Task:
Look through the data below for the line with "[1:4] For when" and the line with "[1:5] Then a", then output those two and all lines in between, exactly as written.
══ Task data ══
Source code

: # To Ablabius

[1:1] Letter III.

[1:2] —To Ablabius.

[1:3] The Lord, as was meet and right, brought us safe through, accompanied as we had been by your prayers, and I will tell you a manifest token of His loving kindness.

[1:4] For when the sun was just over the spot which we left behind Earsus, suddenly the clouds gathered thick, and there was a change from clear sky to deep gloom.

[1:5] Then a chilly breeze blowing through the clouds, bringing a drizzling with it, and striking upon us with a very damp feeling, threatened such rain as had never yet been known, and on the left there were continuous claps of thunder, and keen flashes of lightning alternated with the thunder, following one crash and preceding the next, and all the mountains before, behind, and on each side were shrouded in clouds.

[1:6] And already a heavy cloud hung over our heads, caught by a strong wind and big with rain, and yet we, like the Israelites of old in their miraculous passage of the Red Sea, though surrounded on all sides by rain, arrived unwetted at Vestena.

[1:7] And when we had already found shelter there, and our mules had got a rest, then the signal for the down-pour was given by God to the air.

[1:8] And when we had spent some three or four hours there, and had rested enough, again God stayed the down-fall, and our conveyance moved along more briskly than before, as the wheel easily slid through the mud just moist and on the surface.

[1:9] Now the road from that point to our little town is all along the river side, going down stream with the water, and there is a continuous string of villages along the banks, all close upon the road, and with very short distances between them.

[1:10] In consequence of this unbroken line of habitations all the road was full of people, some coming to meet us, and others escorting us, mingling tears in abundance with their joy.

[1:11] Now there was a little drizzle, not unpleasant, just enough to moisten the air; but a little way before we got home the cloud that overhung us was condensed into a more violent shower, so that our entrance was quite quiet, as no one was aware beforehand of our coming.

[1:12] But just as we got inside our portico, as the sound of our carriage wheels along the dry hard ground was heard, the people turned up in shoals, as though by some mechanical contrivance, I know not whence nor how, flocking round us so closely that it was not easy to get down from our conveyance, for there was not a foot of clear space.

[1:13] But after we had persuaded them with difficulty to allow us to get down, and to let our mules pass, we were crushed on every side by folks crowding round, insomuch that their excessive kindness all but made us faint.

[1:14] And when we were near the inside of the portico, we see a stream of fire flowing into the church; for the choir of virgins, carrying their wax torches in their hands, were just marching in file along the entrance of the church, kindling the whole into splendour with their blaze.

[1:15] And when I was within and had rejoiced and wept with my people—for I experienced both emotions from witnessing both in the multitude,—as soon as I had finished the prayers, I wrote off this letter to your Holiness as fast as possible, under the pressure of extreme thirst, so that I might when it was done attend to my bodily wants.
═══
Written reply:
[1:4] For when the sun was just over the spot which we left behind Earsus, suddenly the clouds gathered thick, and there was a change from clear sky to deep gloom.

[1:5] Then a chilly breeze blowing through the clouds, bringing a drizzling with it, and striking upon us with a very damp feeling, threatened such rain as had never yet been known, and on the left there were continuous claps of thunder, and keen flashes of lightning alternated with the thunder, following one crash and preceding the next, and all the mountains before, behind, and on each side were shrouded in clouds.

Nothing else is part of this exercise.